Once the studies are terminated and the decision to drill taken, the drilling equipment must be installed at the location selected on the prospect maps. The co-ordinates of the locations are very precise, but the place on the ground that corresponds is not always easy to prepare. For that, a site study is undertaken, without forgetting the impact study, that is to say a complete inventory of the site before work starts (environmental impact …). At sea, the depth of the water is measured and the seabed studied to find out, for example, if it can support the piles for a drilling platform. Equally, certain climactic data are studied: wind force, wave height, strength of currents. The necessary steps are taken to know the worst extremes of bad weather that are possible, in order to protect the installations from the worst storms. In certain closed seas sheltered from the extremes of bad weather, such as in the Netherlands, the drilling sites are surrounded by a veritable wall that avoids any contamination of the sea by waste or by polluting products. On land, obstacles can be found: inhabited zones, very uneven broken land, marshy areas… Those responsible for the site study determine the location that is the safest and the nearest possible to the co-ordinates planned.
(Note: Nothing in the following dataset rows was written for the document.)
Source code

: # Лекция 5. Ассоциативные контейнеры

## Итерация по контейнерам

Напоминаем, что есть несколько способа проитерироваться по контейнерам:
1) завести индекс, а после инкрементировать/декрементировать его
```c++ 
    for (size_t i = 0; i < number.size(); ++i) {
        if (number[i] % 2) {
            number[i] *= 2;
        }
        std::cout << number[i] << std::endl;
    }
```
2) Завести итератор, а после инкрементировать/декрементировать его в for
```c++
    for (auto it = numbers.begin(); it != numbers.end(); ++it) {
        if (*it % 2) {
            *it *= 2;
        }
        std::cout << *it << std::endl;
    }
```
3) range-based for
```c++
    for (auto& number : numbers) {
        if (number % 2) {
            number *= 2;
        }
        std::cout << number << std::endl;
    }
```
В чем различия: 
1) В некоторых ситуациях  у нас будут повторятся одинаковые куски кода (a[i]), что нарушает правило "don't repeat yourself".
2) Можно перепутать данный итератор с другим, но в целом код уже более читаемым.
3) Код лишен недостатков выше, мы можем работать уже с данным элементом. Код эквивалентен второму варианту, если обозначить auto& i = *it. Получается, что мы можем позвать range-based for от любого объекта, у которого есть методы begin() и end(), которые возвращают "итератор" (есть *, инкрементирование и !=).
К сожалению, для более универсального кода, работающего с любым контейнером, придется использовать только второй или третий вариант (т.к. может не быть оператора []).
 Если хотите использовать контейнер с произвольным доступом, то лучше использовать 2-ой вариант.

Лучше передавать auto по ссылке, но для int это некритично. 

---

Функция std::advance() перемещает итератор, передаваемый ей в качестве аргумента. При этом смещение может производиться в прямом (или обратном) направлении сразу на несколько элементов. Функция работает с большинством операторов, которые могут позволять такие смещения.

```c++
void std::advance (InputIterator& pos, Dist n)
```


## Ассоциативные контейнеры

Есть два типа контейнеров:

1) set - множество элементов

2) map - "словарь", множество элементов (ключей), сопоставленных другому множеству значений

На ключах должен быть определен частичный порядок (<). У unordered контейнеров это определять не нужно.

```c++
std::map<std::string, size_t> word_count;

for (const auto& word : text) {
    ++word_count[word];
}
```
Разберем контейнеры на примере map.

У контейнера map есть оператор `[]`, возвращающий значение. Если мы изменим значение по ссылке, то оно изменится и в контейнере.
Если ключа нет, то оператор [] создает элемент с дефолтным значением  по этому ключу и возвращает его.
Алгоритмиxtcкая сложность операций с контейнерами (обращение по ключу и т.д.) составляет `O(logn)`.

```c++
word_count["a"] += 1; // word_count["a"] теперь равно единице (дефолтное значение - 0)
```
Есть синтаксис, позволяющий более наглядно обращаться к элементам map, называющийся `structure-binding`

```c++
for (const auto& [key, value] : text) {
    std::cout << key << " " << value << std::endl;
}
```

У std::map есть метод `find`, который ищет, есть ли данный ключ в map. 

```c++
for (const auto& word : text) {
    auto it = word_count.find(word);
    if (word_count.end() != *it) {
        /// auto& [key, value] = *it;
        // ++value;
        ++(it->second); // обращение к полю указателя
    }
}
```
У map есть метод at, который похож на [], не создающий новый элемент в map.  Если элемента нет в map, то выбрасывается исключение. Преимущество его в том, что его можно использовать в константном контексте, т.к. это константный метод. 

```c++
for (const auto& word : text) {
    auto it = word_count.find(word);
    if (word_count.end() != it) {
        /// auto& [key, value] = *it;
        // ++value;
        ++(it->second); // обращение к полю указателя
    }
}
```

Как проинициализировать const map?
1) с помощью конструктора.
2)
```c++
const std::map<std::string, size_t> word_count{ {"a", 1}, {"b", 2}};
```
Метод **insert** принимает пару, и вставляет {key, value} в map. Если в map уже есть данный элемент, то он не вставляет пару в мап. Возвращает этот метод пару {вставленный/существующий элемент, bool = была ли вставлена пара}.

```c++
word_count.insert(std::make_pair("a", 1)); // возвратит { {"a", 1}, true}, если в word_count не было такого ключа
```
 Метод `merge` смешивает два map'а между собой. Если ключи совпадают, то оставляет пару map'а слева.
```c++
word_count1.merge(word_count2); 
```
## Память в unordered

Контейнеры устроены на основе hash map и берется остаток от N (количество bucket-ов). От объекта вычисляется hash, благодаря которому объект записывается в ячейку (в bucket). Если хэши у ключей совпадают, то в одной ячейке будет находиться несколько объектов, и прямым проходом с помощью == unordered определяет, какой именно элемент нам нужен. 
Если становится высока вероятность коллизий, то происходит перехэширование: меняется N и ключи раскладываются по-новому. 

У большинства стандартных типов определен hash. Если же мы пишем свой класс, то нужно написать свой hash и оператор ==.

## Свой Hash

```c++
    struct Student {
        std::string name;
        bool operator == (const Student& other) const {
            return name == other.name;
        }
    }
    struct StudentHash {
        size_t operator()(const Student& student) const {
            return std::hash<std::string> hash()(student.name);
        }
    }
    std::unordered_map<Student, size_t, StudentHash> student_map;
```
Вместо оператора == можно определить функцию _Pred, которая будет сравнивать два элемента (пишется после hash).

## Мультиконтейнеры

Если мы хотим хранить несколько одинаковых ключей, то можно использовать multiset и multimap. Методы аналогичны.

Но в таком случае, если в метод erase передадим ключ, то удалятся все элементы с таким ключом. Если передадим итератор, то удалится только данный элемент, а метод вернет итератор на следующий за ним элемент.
Then roads are constructed to bring in the equipment and to take it out at the end of drilling. On the site itself, the areas intended for the drilling operations, the technical buildings and accommodation are cleared of trees and undergrowth, raked, flattened and cleaned.
Setting up the site takes several days. At sea, the equipment used (drilling platform or boat) is brought to the site by tugs, or arrives under its own power. During the drilling period, a major logistics operation is maintained. The site must be supplied with equipment (drilling pipes, tubing), with products for the mud and with food for the personnel. The replacement of teams who go on rest leave must be planned, as must the comings and goings of people whose presence is not permanently necessary (shuttles on land and helicopters at sea).
At the end of drilling, the site must be restored to the state it was in before the work began. All pollution must be cleaned up, and, in particular, any quagmire must be carefully eliminated (residues of used drilling mud full of polluting matter), so that it doesn’t spread into the surrounding nature. Sometimes vegetation is replanted so that the site recovers its appearance prior to drilling.